The NIH research budget for fiscal 1983 is $337 million higher than the previous year's budget, or about $3.7 billion
of the NIH total $4 billion for this year. The same is true for ADAMHA while that agency has actually had a decline in its
overall budget -- largely due to the loss of the services programs and certain training programs -- there's been a net
increase of $27.3 million this year over last for the predominantly behavioral research supported by ADAMHA.
Now, armed with all this information, you may begin to see what the world of PHS may look like over the next five years. Let
me sketch the outline for you now:
1. We will be returning to what had been our traditional role as a partner . . . an equal among equals . . . with colleagues
in health and medical care at other levels of government and in private nonprofit and for-profit organizations. More initiatives
for improved health and medical care will originate among those groups than may have been the case in the recent past. The
opportunities will be there, since the federal role as principal source of funds is being reduced, brought back down to a
more reasonable scale. Federal expertise will reside more in substance, in the ability to negotiate among competing interests
on the public's behalf, and in the stewardship of the national health agenda.
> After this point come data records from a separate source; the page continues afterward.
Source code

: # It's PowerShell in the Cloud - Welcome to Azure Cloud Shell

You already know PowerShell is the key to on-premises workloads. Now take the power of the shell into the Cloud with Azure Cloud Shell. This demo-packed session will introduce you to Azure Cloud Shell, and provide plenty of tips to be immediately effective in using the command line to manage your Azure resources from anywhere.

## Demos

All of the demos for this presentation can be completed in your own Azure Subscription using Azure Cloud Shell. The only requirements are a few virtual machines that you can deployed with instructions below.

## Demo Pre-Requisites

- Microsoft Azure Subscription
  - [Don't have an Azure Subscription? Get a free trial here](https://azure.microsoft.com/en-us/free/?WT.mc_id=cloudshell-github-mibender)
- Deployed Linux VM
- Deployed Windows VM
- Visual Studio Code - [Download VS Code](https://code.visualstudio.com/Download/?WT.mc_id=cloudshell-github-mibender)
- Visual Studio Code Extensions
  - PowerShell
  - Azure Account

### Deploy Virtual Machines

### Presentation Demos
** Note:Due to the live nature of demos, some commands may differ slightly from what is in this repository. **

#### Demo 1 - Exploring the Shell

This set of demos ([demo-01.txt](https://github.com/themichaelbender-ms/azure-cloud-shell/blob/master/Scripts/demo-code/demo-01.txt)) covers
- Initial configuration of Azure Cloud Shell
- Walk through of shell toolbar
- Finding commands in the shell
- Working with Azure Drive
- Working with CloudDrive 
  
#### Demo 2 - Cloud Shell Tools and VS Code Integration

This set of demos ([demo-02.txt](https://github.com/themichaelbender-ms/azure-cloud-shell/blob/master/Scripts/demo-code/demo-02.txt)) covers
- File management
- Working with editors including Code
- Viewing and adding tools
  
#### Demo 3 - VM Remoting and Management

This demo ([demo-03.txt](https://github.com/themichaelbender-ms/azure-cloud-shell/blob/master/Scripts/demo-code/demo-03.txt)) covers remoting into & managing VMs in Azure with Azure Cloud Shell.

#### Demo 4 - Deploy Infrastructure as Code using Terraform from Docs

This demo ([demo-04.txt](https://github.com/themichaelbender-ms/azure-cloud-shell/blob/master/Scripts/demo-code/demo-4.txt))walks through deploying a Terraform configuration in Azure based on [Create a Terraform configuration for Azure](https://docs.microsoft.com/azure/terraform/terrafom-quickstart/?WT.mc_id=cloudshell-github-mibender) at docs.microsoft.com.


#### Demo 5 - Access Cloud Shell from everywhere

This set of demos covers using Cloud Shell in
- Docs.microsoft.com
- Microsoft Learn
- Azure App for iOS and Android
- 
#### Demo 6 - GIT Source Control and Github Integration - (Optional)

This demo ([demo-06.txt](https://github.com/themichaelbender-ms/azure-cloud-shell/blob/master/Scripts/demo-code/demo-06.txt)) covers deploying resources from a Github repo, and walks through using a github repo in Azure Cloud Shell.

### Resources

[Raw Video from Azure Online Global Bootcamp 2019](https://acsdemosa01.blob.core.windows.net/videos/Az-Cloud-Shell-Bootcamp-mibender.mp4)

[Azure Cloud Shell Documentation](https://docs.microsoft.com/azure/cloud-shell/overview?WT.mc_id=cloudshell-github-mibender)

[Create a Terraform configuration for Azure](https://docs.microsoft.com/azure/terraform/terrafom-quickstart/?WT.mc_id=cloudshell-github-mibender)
2. Aside from the "housekeeping role" of fiscal management of the blocks, the PHS retains -- and is expected to strengthen
-- its role as principal supporter of basic biomedical and behavioral research. Only the federal government can assemble the
extraordinary resources of personnel, money, facilities, and time and invest them over the long term in such projects is unlocking
the genetic code, identifying the fundamental mechanisms of human immunology, developing monoclonal hybridoma technology,
and, of course, the research required to beat the major killers in society: heart disease, cancer, and stroke.
3. The great structure built to carry out the delivery of health services was predicated on medical practice that was essentially
curative and reparative. It was also largely post-facto medicine. One of the things we've learned from research and experience,
however, is that the most effective tool we have two improve health status is prevention, combined with health promotion.
There would never have been enough money in the world to take care of heart disease and cancer victims -- if there had been
no campaign to get people to quit smoking. We would never have been able to care for the children and adults struck down by
polio, diphtheria, measles, and typhus, had there been no program of mass immunization.
The logic of this is so overwhelming that the prevention of disease and disability and the promotion of good health and well-being
are now the keystones of national health policy. One of the most exciting developments in the years ahead, therefore, will
be the maturing of this concept as fundamental to American public health policy and practice. Contributing to this process
will be an important function for the federal health enterprise, whether from its research or its public education programs.
I hope this brief overview of where we are and where we seem to be moving has helped you get some perspective and the US Public
Health Service. We've come a very long way over the past 185 years. We anticipate a fruitful journey for the next 185.